The last claim, on which so much of the opposition to charter schools hangs, argues that government must first eradicate poverty, racial prejudice, and other societal ills if we are ever to close the educational gaps separating whites and Asians from blacks and Latinos. Because schools reflect the larger society, the root-causes argument contends, they have little effect on educational outcomes, which are largely predetermined by socio-economic status.


Diane Ravitch, a former assistant secretary of education under President George H.W. Bush and now professor of education at New York University, is a reliable advocate of this outlook. Once part of the education reform movement, Ravitch reversed her position after the No Child Left Behind Act was enacted in 2002. In Reign of Error (2013), she posited that “achievement gaps [between blacks, whites, Asians, and Hispanics] are rooted in social, political, and economic structures.” Therefore, “[i]f we are unwilling to change the root causes, we are unlikely ever to close the gaps.”

Slaying Goliath devotes Ravitch’s considerable rhetorical powers to defending traditional public schools from “privatization”—a term reflecting her conviction that only schools run entirely by the public authorities can be considered public schools. By definition, then, charter schools are beyond the pale. Her book tells the story of the “Resisters”—teachers unions, school administrators, parents, and writers who oppose the expansion of charter schools, voucher experiments, the use of tests to hold teachers and administrators responsible, and other ideas propounded by education reformers. In her account, the Resisters are finally winning.

As the title indicates, Ravitch’s book is a morality play in which a hearty band of resistance fighters combats an evil empire. The bad guys, “Corporate Disrupters,” supply the money behind recent efforts to change public schools in America.

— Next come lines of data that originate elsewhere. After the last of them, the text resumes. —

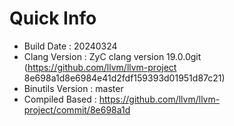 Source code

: # Quick Info
* Build Date : 20240324
* Clang Version : ZyC clang version 19.0.0git (https://github.com/llvm/llvm-project 8e698a1d8e6984e41d2fdf159393d01951d87c21)
* Binutils Version : master
* Compiled Based : https://github.com/llvm/llvm-project/commit/8e698a1d

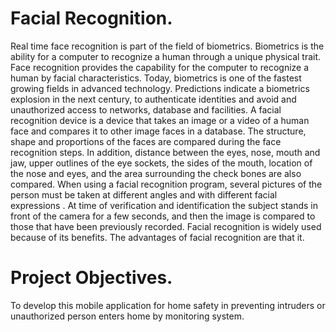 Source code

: # Facial Recognition.



Real time face recognition is part of the field of biometrics. Biometrics is  the  ability for a computer to  recognize a human through a unique physical trait. Face recognition provides the capability  for  the  computer  to  recognize  a  human  by  facial characteristics. Today, biometrics is one of the fastest growing fields  in  advanced  technology.  Predictions  indicate  a biometrics  explosion  in  the  next  century,  to  authenticate identities  and  avoid  and  unauthorized  access  to  networks, database and facilities. A facial recognition device is a  device  that takes an  image or  a  video  of  a human  face  and  compares  it  to other  image faces in a database. The structure, shape and proportions of the faces  are  compared  during  the  face  recognition  steps.  In addition,  distance  between  the  eyes,  nose,  mouth  and  jaw, upper  outlines  of  the  eye  sockets,  the  sides  of  the  mouth, location  of  the  nose  and  eyes,  and  the  area  surrounding  the check bones are also compared. When  using  a  facial  recognition  program,  several pictures of  the  person  must  be  taken  at  different  angles  and  with different  facial  expressions . At  time  of  verification  and identification the subject stands in front of the camera for a few seconds,  and  then  the  image  is  compared  to  those  that  have been previously recorded. Facial  recognition  is  widely  used  because  of  its  benefits. The advantages of facial recognition are that it.



# Project Objectives.

To develop this mobile application for home safety in preventing intruders or unauthorized person enters home by monitoring system. 

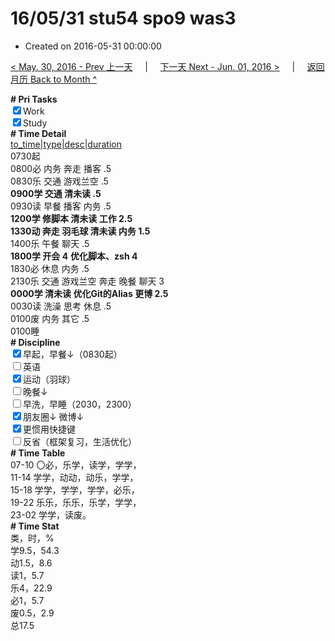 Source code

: # 16/05/31 stu54 spo9 was3

- Created on 2016-05-31 00:00:00

[< May. 30, 2016 - Prev 上一天](/_archived/lifelogs/2016/05/d30.md) &nbsp; &nbsp; | &nbsp; &nbsp; [下一天 Next - Jun. 01, 2016 >](/_archived/lifelogs/2016/06/d01.md) &nbsp; &nbsp; |  &nbsp; &nbsp; [返回月历 Back to Month ^](/_archived/lifelogs/2016/05/index.md)
<br/><div><b># Pri Tasks</b></div><div><input checked="true" type="checkbox"/>Work</div><div><input checked="true" type="checkbox"/>Study</div><div><b># Time Detail</b></div><div><u>to_time|type|desc|duration</u></div><div>0730起</div><div>0800必 内务 奔走 播客 .5</div><div>0830乐 交通 游戏兰空 .5</div><div><b>0900学 交通 清未读 .5</b></div><div>0930读 早餐 播客 内务 .5</div><div><b>1200学 修脚本 清未读 工作 2.5</b></div><div><b>1330动 奔走 羽毛球 清未读 内务 1.5</b></div><div>1400乐 午餐 聊天 .5</div><div><b>1800学 开会 4</b> <b>优化</b><b>脚本、zsh 4</b></div><div>1830必 休息 内务 .5</div><div>2130乐 交通 游戏兰空 奔走 晚餐 聊天 3</div><div><b>0000学 清未读 优化Git的Alias 更博 2.5</b></div><div>0030读 洗澡 思考 休息 .5</div><div>0100废 内务 其它 .5</div><div>0100睡</div><div><b># Discipline</b></div><div><input checked="true" type="checkbox"/>早起，早餐↓（0830起）</div><div><input type="checkbox"/>英语</div><div><input checked="true" type="checkbox"/>运动（羽球）</div><div><input type="checkbox"/>晚餐↓</div><div><input type="checkbox"/>早洗，早睡（2030，2300）</div><div><b><input checked="true" type="checkbox"/></b>朋友圈↓ 微博↓</div><div><input checked="true" type="checkbox"/>更惯用快捷键</div><div><input type="checkbox"/>反省（框架复习，生活优化）</div><div><b># Time Table</b></div><div>07-10 〇必，乐学，读学，学学，</div><div>11-14 学学，动动，动乐，学学，</div><div>15-18 学学，学学，学学，必乐，</div><div>19-22 乐乐，乐乐，乐学，学学，</div><div>23-02 学学，读废。</div><div><b># Time Stat</b></div><div>类，时，%</div><div>学9.5，54.3</div><div>动1.5，8.6</div><div>读1，5.7</div><div>乐4，22.9</div><div>必1，5.7</div><div>废0.5，2.9</div><div>总17.5</div>
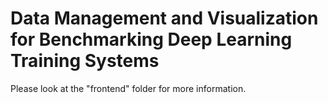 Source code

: # Data Management and Visualization for Benchmarking Deep Learning Training Systems

Please look at the "frontend" folder for more information.
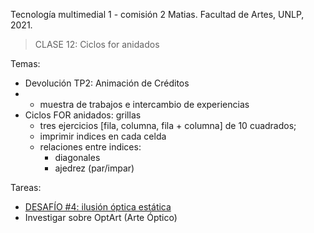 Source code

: Tecnología multimedial 1 - comisión 2 Matias. Facultad de Artes, UNLP, 2021.

> CLASE 12: Ciclos for anidados

Temas:
- Devolución TP2: Animación de Créditos
- - muestra de trabajos e intercambio de experiencias
- Ciclos FOR anidados: grillas
  - tres ejercicios [fila, columna, fila + columna] de 10 cuadrados;
  - imprimir indices en cada celda
  - relaciones entre indices:
      - diagonales
      - ajedrez (par/impar)

Tareas:
- [DESAFÍO #4: ilusión óptica estática](http://www.colaboratorio3.org/mod/forum/discuss.php?d=630)
- Investigar sobre OptArt (Arte Óptico)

They include the Koch brothers, the DeVos family, the Walton family, Eli Broad, Bill Gates, Reed Hastings, John Arnold, and Michael Bloomberg.

These plutocrats’ agenda is advanced by “every Republican governor,” many Democratic elected officials, conservative and centrist think tanks, and non-profits such as Teach for America. According to Ravitch, these people are all “masters of chaos, which they inflict on other people’s children, without a twinge of remorse.” Their true goals are “a calculated, insidious, and munificently funded campaign to privatize America’s public schools, to break teachers’ unions, to tear apart communities, and to attack teacher professionalism.” They are “indifferent to poverty and racial segregation.” She analogizes them to “rattlesnakes.”

As for the ideas they have supported, Ravitch judges that they have “failed” across the board. According to her, “[n]one of [the Disrupters’] promises and claims” about improving education “came true.” They have “diminished the status of the teaching profession…created national teacher shortages…undermined the transmission of knowledge…demoralized students and teachers alike…[and] crushed the spirit of learning.”


If you accept Ravitch’s Manichean worldview, you will find much to like in Slaying Goliath. But only if. The teachers unions’ political and financial resources, after all, dwarf those of the reform movement. And while education reformers have secured victories here and there, their successes remain strictly circumscribed. Only 5% of public school students in New York State attend charter schools. Only about 6% of K-12 public school students attend charter schools nationally. Meanwhile, vouchers are a miniscule portion of the public education landscape. So much for her claim that public schools are on the verge of full privatization. Ravitch is right that teachers’ unions, school districts, and allied politicians have largely blocked what the reformers have tried to accomplish.

These two books are a study in contrasts. Sowell’s is brief, focused, and coolly argued; Ravitch’s is long-winded and fervent. It is useful to read them together to see how differently people can see a single reality—if there remains such a thing when it comes to American public education today.